Thursday, May 1, 2014

The Comedy (2012): The Absurdism of Irony

The Comedy (2012)
dir: Rick Alverson

At the center of The Comedy is a Williamsburg trust fund hipster who has no reason to be productive, and so his boredom with life is documented for examination. Directed and co-written by Rick Alverson, The Comedy takes a sharp incisive look at the emptiness of ironic provocation without purpose.

Swanson (Tim Heidecker) is a middle-aged rich white guy whose brother is in a psych ward and his father is on life support. His mother is presumably out of the picture. He doesn't need a job because his father made a fortune, and he lives either at home or on a boat, which he has anchored in the middle of the water.
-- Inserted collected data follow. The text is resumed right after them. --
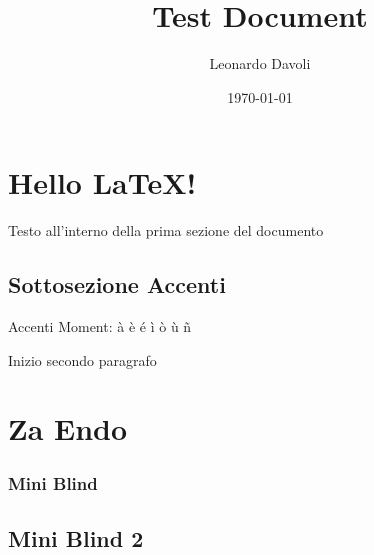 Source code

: \documentclass{book}
\author{Leonardo Davoli}
\title{Test Document}
\date{\today}
\begin{document}
\maketitle
\tableofcontents

\section{Hello \LaTeX!}
Testo all'interno della prima sezione del documento

\subsection{Sottosezione Accenti}
Accenti Moment: à è é ì ò ù \~n

Inizio secondo paragrafo
\section{Za Endo}

\Blindtext

\subsubsection{Mini Blind}
\Blindtext

\subsection{Mini Blind 2}
\blindtext

\blindtext
\end{document}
He passes his time by either hanging out with his friends trying to out-offend each other, or by placing himself in situations of people less fortunate than he in an ironic attempt to try experiencing something other than soulless boredom.

Swanson is an asshole, but only because he has nothing better to do. He isn't trying to better the world when he flirts with a girl at a party by telling her that Hitler had some really good ideas outside of that whole murdering thing. And, he's not trying to be anything but an empty provocateur when he pays a cab driver to let him drive the cab for 20 minutes, during which he provokes a woman by calling her a hooker, then running away leaving everybody else to clean up his mess.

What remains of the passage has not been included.